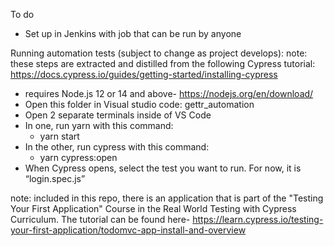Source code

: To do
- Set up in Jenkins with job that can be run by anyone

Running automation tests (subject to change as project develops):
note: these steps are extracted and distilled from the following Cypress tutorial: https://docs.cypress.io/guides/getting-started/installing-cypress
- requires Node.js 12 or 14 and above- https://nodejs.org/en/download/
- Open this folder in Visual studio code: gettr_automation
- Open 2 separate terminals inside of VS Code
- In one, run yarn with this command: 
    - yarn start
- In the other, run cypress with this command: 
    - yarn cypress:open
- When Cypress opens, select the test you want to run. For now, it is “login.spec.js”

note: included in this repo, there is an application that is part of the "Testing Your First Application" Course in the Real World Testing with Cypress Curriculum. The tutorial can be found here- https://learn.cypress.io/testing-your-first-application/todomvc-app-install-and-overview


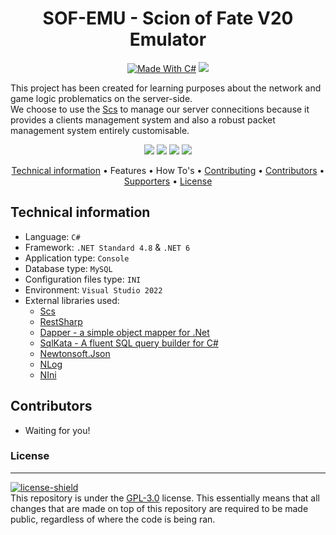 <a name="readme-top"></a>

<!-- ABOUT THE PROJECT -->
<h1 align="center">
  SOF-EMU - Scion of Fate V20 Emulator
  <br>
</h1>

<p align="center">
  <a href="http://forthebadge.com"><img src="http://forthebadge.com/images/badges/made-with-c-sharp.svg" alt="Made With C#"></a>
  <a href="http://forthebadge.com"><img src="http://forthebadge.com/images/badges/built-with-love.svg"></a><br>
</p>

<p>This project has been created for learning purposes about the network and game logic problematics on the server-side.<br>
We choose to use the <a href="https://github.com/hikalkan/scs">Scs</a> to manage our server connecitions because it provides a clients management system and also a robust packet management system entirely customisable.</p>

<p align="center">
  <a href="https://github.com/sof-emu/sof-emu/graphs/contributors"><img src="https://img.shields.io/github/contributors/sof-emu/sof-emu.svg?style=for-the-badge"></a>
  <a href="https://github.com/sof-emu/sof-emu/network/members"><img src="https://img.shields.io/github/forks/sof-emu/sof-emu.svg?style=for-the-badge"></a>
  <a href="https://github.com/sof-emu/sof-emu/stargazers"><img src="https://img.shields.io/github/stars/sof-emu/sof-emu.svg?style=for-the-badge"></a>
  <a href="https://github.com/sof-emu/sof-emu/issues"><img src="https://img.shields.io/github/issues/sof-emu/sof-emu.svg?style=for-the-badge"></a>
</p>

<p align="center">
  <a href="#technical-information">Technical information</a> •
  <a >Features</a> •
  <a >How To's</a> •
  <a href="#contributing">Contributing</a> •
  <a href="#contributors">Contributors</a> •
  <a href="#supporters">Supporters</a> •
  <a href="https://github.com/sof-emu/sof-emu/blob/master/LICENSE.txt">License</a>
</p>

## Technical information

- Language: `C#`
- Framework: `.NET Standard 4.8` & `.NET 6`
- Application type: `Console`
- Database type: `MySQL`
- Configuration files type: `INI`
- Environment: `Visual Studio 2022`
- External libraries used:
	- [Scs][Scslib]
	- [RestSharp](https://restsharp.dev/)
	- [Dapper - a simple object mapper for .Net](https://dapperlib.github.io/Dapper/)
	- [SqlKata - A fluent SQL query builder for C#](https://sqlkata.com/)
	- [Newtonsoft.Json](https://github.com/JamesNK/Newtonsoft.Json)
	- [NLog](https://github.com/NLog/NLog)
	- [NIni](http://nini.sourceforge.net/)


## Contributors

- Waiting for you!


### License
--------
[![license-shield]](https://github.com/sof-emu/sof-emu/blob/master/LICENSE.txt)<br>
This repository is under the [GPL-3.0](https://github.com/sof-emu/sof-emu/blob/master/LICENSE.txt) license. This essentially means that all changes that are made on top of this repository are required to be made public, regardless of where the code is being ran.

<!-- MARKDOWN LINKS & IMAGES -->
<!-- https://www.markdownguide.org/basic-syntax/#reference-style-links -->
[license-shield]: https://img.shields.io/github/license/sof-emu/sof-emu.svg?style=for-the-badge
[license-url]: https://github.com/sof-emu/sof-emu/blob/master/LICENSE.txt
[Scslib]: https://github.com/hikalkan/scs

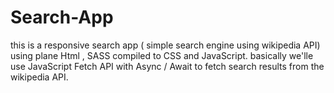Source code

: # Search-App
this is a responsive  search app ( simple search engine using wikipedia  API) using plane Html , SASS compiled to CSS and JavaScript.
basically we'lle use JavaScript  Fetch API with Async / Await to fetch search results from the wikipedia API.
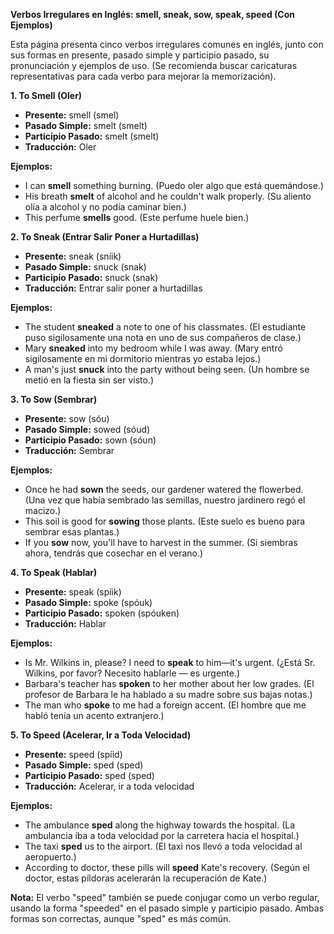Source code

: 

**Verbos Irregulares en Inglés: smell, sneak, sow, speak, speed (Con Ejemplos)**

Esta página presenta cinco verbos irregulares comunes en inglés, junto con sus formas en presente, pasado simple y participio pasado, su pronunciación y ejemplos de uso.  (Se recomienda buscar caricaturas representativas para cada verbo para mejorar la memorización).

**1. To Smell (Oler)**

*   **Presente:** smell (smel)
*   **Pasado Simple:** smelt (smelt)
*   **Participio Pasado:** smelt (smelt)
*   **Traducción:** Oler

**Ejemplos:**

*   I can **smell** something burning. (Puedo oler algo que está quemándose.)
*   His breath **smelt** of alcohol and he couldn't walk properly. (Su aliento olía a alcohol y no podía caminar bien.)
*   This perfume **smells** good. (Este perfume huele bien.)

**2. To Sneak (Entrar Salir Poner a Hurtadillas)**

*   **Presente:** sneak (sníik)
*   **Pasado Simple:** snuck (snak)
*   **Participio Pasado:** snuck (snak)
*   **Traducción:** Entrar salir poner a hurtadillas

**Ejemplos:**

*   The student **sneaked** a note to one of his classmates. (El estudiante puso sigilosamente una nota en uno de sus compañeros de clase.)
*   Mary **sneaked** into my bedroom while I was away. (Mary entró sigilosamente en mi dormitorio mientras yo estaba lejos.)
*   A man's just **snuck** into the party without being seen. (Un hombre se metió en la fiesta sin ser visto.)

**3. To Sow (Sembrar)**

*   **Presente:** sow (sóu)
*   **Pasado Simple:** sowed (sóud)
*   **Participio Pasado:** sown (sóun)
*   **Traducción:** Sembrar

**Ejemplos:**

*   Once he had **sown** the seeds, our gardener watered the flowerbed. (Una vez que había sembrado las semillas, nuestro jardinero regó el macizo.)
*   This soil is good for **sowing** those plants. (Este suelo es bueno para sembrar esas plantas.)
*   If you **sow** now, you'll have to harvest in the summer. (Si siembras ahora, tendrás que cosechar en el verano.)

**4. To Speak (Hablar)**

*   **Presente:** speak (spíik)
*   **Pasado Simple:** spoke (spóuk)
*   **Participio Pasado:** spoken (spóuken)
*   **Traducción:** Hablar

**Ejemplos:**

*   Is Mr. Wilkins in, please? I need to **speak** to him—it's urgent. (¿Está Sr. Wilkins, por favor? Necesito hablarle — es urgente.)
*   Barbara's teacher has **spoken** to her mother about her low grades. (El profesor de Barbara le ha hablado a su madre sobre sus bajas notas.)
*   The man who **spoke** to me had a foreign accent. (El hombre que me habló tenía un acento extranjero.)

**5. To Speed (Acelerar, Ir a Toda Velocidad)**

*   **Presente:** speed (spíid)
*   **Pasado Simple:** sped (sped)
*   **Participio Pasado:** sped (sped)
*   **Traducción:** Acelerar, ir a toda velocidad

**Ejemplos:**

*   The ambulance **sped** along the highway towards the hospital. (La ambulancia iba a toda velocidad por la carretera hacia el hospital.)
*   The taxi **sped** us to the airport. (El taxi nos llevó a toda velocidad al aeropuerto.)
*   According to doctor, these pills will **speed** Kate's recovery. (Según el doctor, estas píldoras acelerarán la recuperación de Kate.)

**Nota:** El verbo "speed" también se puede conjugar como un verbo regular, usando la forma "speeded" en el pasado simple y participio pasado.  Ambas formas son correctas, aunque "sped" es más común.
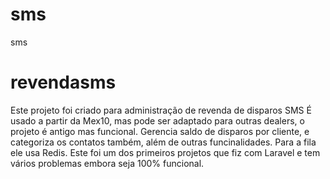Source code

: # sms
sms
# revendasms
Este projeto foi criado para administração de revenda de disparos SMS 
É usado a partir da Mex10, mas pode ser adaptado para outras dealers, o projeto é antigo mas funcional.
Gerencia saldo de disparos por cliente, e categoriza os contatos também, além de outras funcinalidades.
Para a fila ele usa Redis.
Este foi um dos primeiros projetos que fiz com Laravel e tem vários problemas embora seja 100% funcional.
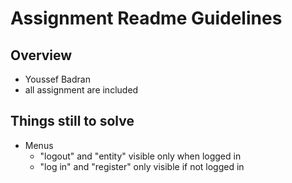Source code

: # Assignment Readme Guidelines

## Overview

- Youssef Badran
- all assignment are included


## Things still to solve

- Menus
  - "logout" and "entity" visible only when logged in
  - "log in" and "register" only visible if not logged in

# ASSIGNMENT
The lines from the start of the data through the line that contains "- Open 2 separate terminals inside of VS Code" are to be returned exactly, please, with both ends included and every picture left out.

# EXERCISE SOLUTION
Source code

: To do
- Set up in Jenkins with job that can be run by anyone

Running automation tests (subject to change as project develops):
note: these steps are extracted and distilled from the following Cypress tutorial: https://docs.cypress.io/guides/getting-started/installing-cypress
- requires Node.js 12 or 14 and above- https://nodejs.org/en/download/
- Open this folder in Visual studio code: gettr_automation
- Open 2 separate terminals inside of VS Code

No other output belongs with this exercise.